While Ford has been able to take advantage of having the only muscle car available since Chevy ended the run of the Camaro in the 2002 model year, it appears that the battle for power supremacy is making a comeback. With its Hemi V-8 putting out 425 horses, the Challenger is ready to put an end to the stranglehold that Ford has had on this market. The Challenger SRT8 was originally introduced as a concept just over two years ago at the Detroit Car Show. Two years later, we have the real thing ready to make its debut.
The style of the car itself is really a Dodge charger that has been shortened up and proportioned slightly different. The front end is longer while the rest of the car is shortened, a throwback to the original muscle car style. While the car has undergone quite a few changes since the original concept from the car show in Detroit, the car has stayed true to the most basic tenant of bringing back the heart and soul of the original Challenger. It is a nice change to see a car that gladly pulls its design from its heritage, as sometimes you just shouldn’t change what has worked so well in the past.

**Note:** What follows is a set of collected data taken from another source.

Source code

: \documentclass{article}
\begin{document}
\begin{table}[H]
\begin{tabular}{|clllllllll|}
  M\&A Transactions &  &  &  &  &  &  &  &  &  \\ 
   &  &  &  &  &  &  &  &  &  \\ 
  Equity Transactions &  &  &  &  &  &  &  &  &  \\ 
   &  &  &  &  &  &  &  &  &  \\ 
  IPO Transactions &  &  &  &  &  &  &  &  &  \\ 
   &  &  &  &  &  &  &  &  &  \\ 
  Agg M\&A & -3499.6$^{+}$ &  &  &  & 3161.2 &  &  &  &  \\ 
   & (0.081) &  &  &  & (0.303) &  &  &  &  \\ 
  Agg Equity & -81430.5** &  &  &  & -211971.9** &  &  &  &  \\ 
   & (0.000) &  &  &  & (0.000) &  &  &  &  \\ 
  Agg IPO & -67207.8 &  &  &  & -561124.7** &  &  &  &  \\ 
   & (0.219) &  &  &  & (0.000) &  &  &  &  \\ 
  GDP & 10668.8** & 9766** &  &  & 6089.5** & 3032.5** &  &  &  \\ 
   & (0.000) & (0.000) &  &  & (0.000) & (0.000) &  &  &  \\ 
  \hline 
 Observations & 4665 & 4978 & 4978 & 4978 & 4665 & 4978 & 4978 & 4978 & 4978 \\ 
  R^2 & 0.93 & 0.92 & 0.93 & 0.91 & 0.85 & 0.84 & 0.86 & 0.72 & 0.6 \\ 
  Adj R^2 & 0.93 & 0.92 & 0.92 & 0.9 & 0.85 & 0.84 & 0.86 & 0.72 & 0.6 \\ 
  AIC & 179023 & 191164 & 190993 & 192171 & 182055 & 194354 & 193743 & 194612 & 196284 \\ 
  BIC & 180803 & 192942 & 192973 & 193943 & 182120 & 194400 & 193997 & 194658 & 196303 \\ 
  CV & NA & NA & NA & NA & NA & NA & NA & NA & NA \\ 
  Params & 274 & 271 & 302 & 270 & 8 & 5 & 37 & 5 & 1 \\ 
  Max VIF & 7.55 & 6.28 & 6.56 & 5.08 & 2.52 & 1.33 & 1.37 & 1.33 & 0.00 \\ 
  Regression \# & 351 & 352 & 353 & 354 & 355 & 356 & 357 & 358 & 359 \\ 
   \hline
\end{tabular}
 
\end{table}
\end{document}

This Challenger takes the best of the original Challenger design and gives it an upgrade where technology has advanced. The 6.1 Liter V8 Hemi with 20 inch road wheels and upgraded brake systems allows the Challenger to have the same powerful feel while being far more stable and safe. The original Challenger was known for its balance, which allowed the car to make lane changes at 150 MPH, and the new version is no different.
To make the balance work, the original concept was changed from a split grill to an undivided grill. While this was not the ideal look for the car, it was a necessity to bring the balance back to the point it needed to be to hold true to the legacy of the Challenger. In addition to this major change in the design, the car gained more basic additions along the way to keep the aerodynamics as refined as possible, including a splitter and two small dive plane winglets in the front along with a small lip spoiler in the back.
When everything is added up, the all new Dodge Challenger seems poised for a long run at the top end of the muscle car market once again.